Commonwealth v. Barlup
    
      LeRoy S. Maxwell, for Commonwealth.
    
      George S. Black, for defendant.
    January 10, 1947.
   Wingerd, P. J.,

In this case defendant, Homer Barlup, was charged with permiting an unlicensed operator to operate a motor vehicle owned by him, in violation of section 622 of The Vehicle Code of May 1, 1929, P. L. 905, which provides:

“No person shall authorize or permit a motor vehicle owned by him, or under his control, to be operated by any person who has no legal right to do so, or in violation of any of the provisions of this act.”

Section 601 forbids any person from operating any motor vehicle on a highway in this Commonwealth without having been licensed as an operator or learner by the Department of Revenue.

Defendant appeared before the justice of the peace, before whom the prosecution was brought, and gave bond for a hearing before the court of quarter sessions. The case was heard by that court. The Commonwealth presented its evidence but defendant offered none.

It is clear that to convict defendant it must be shown: First, that he was the owner of the motor vehicle in question or had it under his control; second, that he authorized or permitted a third person to operate it; and third, that such third person had not been licensed as an operator or learner by the Department of Revenue to operate a motor vehicle on the highways of this Commonwealth.

It was the contention of defendant that the Commonwealth failed to produce evidence from which any of the essential elements of the offense could be found. We will not discuss the first and second elements, above mentioned, as we feel the Commonwealth failed to prove the third.

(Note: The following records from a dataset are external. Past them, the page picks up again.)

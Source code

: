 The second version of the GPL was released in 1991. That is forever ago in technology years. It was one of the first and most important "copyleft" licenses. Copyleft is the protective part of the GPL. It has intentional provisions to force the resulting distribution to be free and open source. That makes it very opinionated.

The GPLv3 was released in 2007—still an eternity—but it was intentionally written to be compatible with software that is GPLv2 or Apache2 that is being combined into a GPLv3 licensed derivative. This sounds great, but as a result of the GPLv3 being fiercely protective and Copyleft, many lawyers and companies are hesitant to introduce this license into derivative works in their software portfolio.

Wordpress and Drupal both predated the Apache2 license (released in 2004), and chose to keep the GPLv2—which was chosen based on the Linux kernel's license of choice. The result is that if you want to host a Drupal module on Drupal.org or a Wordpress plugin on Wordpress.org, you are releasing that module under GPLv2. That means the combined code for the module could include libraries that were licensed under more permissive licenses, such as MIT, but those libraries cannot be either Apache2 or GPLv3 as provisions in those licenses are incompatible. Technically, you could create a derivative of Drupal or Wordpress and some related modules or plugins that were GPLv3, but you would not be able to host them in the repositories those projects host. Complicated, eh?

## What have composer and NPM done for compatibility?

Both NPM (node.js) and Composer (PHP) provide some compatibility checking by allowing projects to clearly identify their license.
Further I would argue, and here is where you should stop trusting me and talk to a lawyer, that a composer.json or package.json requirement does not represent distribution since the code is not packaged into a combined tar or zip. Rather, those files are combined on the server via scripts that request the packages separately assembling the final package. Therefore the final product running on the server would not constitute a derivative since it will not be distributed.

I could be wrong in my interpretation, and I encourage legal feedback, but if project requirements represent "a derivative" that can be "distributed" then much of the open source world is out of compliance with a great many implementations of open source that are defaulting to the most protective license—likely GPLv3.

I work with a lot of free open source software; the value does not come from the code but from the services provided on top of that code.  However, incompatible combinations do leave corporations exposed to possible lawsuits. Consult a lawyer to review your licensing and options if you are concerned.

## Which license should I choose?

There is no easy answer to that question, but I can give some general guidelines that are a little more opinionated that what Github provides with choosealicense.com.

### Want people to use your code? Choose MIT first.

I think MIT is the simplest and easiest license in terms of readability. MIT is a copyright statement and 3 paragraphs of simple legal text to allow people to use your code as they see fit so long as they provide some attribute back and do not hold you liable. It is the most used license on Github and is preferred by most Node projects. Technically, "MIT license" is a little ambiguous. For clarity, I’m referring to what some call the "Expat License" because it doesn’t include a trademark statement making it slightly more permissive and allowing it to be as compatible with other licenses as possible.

The Commonwealth’s only evidence that the person driving the motor vehicle in question was an unlicensed operator was the fact that when accosted by a State policeman he failed to produce an operator’s license when requested by the policeman to do so.

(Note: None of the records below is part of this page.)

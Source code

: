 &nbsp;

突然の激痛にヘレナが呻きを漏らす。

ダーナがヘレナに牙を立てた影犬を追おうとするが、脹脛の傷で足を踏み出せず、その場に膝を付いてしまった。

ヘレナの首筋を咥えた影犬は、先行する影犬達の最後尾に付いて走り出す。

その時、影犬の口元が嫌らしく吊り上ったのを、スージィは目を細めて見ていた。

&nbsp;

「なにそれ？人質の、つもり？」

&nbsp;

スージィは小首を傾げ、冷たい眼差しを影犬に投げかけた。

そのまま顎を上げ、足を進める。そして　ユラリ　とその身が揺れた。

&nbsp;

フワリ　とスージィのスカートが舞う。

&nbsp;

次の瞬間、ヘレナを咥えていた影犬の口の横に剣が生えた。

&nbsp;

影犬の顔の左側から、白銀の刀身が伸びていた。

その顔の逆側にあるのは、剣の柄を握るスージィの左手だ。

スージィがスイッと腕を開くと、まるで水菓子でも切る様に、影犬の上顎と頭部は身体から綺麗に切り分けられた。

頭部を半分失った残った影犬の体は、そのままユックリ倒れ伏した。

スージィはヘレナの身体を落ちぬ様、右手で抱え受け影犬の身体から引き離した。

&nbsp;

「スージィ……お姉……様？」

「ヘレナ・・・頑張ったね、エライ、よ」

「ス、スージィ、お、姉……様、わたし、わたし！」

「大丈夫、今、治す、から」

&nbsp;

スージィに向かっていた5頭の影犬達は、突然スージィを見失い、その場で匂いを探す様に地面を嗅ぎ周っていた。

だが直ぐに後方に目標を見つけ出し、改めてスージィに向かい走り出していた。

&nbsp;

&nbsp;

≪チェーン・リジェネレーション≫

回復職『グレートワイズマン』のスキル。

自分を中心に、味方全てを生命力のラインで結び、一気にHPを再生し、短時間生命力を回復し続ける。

The mere fact that a driver does not produce an operator’s license is not such evidence as is sufficient to find beyond a reasonable doubt that he was unlicensed. He may- have failed to have his license with him or he may, for some reason of his own, or other cause, have refused to produce it. We have no right in reason to find that the only conclusion which can be drawn from his failure to produce a license is that he was an unlicensed driver. Just why a license was not produced is merely conjecture and no defendant should be convicted on conjecture.

As we cannot properly find from the evidence produced that the driver of the motor vehicle in question was an unlicensed operator, we must find him not guilty of the offense with which he is charged.

We add that there is no hardship on the Commonwealth to properly and conclusively prove that the driver of a motor vehicle is an unlicensed operator, if such is the fact, for it can obtain a proper certificate as to the records of the only source of drivers’ licenses in the Commonwealth, which will show such fact.

Now, January 10, 1947, defendant is found not guilty. County of Franklin shall pay the costs.